– Ну, милая моя, решать, конечно, в этом случае только тебе и твоему сердцу – со вздохом закатив светло-табачные глаза произнёс Джованни – Как ты сама слышала, он явно собирается бороться за твою руку и сердце, и, если тебя прельщает выгодная партия, то моя обязанность – лишь быстро собрать свои вещи и исчезнуть, просто, как ты говорила, он был хорошим другом твоих родителей, они хотели, чтобы ты вышла за него, да и он явно настроен на войну. Так уж старательно пытался выставить меня в твоих глазах настоящим распутником и дешёвым куртизаном, как будто сам вёл монашеский образ жизни. Он будет ещё тебе наговаривать на меня всякое специально, чтобы я опротивел тебе о моём прошлом в публичном доме, многое гадкое выдумает, а где-то и правду скажет. Потому что понимаешь, милая, когда тебе всего шестнадцать, а у тебя ни крыши над головой, ни гроша в кармане, ни единой родственной души в городе, будешь на многое готов, лишь бы заработать на жизнь, и в тот период жизни всякое бывало, но всё равно не спеши к нему. Я тебя сразу предупреждаю, что я лично знаю его только с плохой стороны. Его первая жена была редчайшей красавицей, моложе его на двадцать лет, а он не только не уважал и не любил её, он все нервы ей извёл за их недолгий брак своими изменами и внебрачными детьми, подобными моей сестричке Фаутине. У него трое внебрачных детей, не считая законного сына, который на два года только младше тебя. Мыс ним знакомы не только потому что он – отец Фаутины, и приезжал иногда увидеться с ней и дать нашей матери жалкий мешочек меди, он был постоянным клиентом борделей, не один раз видел, как он приезжал к соседнему зданию к куртизанкам, выбирал себе девиц покрасивее. Он ни к одной своей женщине не относился с уважением, при его деньгах и родословной он никого не считал за человека кроме себя. Таких коротких отношений, как с моей матерью Дзанеттой, у него всегда хватало, и тебя он воспринимает ровно так же, как и первую жену, и всех своих любовниц, просто ещё одна красавица в его коллекции, будь осторожней с ним…

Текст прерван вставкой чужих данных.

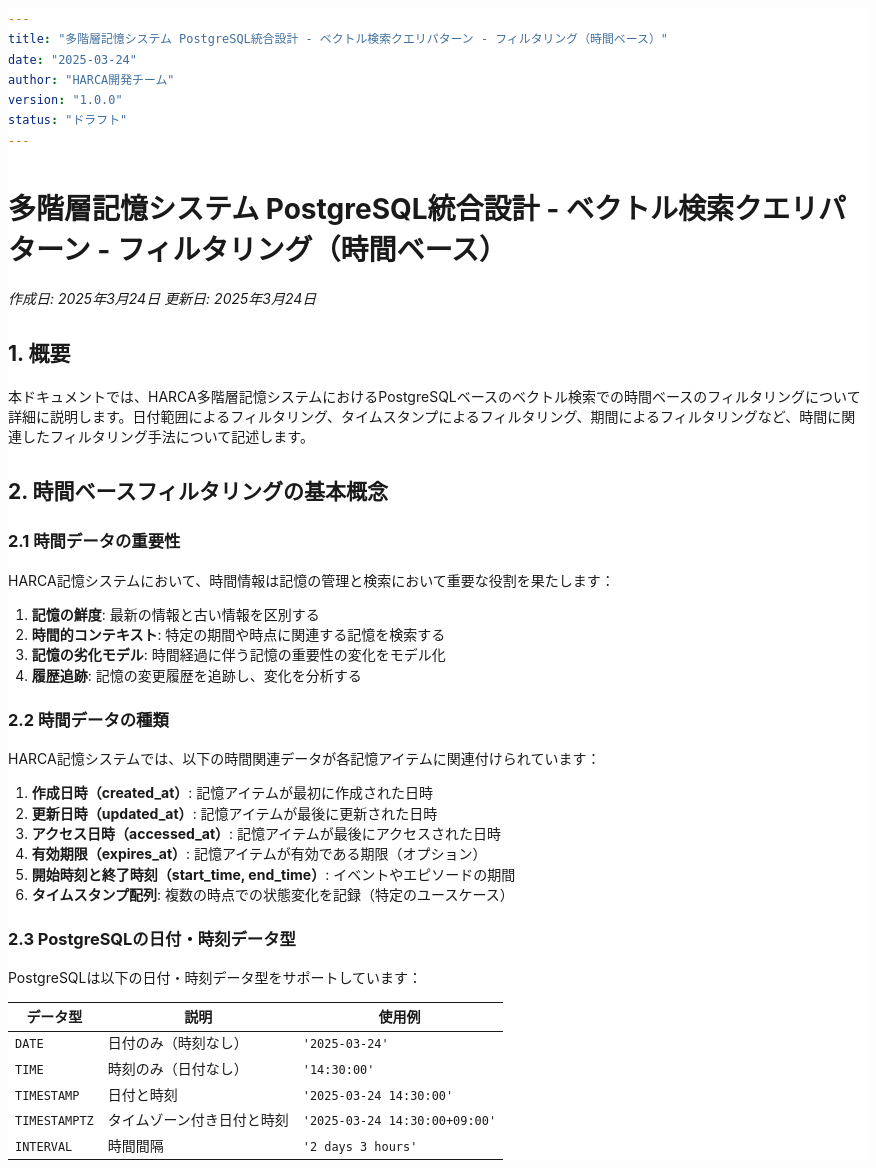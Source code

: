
 ```yaml
---
title: "多階層記憶システム PostgreSQL統合設計 - ベクトル検索クエリパターン - フィルタリング（時間ベース）"
date: "2025-03-24"
author: "HARCA開発チーム"
version: "1.0.0"
status: "ドラフト"
---
```


# 多階層記憶システム PostgreSQL統合設計 - ベクトル検索クエリパターン - フィルタリング（時間ベース）

*作成日: 2025年3月24日*
*更新日: 2025年3月24日*

## 1. 概要

本ドキュメントでは、HARCA多階層記憶システムにおけるPostgreSQLベースのベクトル検索での時間ベースのフィルタリングについて詳細に説明します。日付範囲によるフィルタリング、タイムスタンプによるフィルタリング、期間によるフィルタリングなど、時間に関連したフィルタリング手法について記述します。

## 2. 時間ベースフィルタリングの基本概念

### 2.1 時間データの重要性

HARCA記憶システムにおいて、時間情報は記憶の管理と検索において重要な役割を果たします：

1. **記憶の鮮度**: 最新の情報と古い情報を区別する
2. **時間的コンテキスト**: 特定の期間や時点に関連する記憶を検索する
3. **記憶の劣化モデル**: 時間経過に伴う記憶の重要性の変化をモデル化
4. **履歴追跡**: 記憶の変更履歴を追跡し、変化を分析する

### 2.2 時間データの種類

HARCA記憶システムでは、以下の時間関連データが各記憶アイテムに関連付けられています：

1. **作成日時（created_at）**: 記憶アイテムが最初に作成された日時
2. **更新日時（updated_at）**: 記憶アイテムが最後に更新された日時
3. **アクセス日時（accessed_at）**: 記憶アイテムが最後にアクセスされた日時
4. **有効期限（expires_at）**: 記憶アイテムが有効である期限（オプション）
5. **開始時刻と終了時刻（start_time, end_time）**: イベントやエピソードの期間
6. **タイムスタンプ配列**: 複数の時点での状態変化を記録（特定のユースケース）

### 2.3 PostgreSQLの日付・時刻データ型

PostgreSQLは以下の日付・時刻データ型をサポートしています：

| データ型 | 説明 | 使用例 |
|---------|------|-------|
| `DATE` | 日付のみ（時刻なし） | `'2025-03-24'` |
| `TIME` | 時刻のみ（日付なし） | `'14:30:00'` |
| `TIMESTAMP` | 日付と時刻 | `'2025-03-24 14:30:00'` |
| `TIMESTAMPTZ` | タイムゾーン付き日付と時刻 | `'2025-03-24 14:30:00+09:00'` |
| `INTERVAL` | 時間間隔 | `'2 days 3 hours'` |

Генриетта, женственно поправила пышный подол платья, каштановые локоны, тень от густых ресниц упала на нежное смущённое личико, и последовал ответ юной леди:
– Джованни, любимый, ты знаешь, как я доверяю тебе, когда-то я была лучшего мнения о графе Коломбо, он сейчас пытался высмеять тебя, а, получилось, показал с худшей стороны только самого себя, я когда-то отказала ему из-за большой разницы в возрасте и высокомерного характера. Но, когда я сегодня узнала о нём столь неприятные вещи, да ещё он подтвердил их своим заносчивым поведением, я разочаровалась в графе Коломбо окончательно. И меня в тебе подкупает твоя честность со мной, ты говоришь со мной без прикрас честно, как есть, поэтому я могу доверять тебе. Я точно знаю, что, если ты говоришь, что любишь – значит, любишь, если полюбишь другую – я первая узнаю об этом, ты не будешь смеяться надо мной моей спиной …
… Джовано и Генриетта ещё немного посидели в молчаливой задумчивости, а потом решили все дела уже решать завтра, а пока лечь спать, слишком уж много неопределённостей для них было в этой ситуации.
… А на следующий день Джовано устало сел за большой массивный позолоченный дубовый стол с печальной мыслью: «Да, как и говорил Ромео, появление первого же знатного и богатого жениха хорошенько растревожило наши чувства, ведь ей, наверное всё равно захочется выйти замуж, и уж не за альфонса, на который будет на деньги жены жить, а за достойного кавалера, хотя графа Коломбо тоже уж шикарной партией не назовёшь, Генриетта может себе и более красивого молодого кавалера найти, и при этом не менее знатного и обеспеченного, такие истинные леди – завидные невесты, но что делать мне? Смириться с неравенством, уйти скорей или всё-таки попробовать устроить своё счастье, посвататься к ней? Но где мне взять мужества и силы переступить через страх отказа и признаться ей в том, насколько серьёзны мои чувства и что я уже сам хочу обвенчаться и ней, чтобы наш брак был законным? Нужен ли я ей такой, вечный неудачник, из-за которого и она в передряги попадает ещё в качестве мужа? Как же удержать её? Как побороть сомнение и всё-таки сделать заветное признание и предолжение?..».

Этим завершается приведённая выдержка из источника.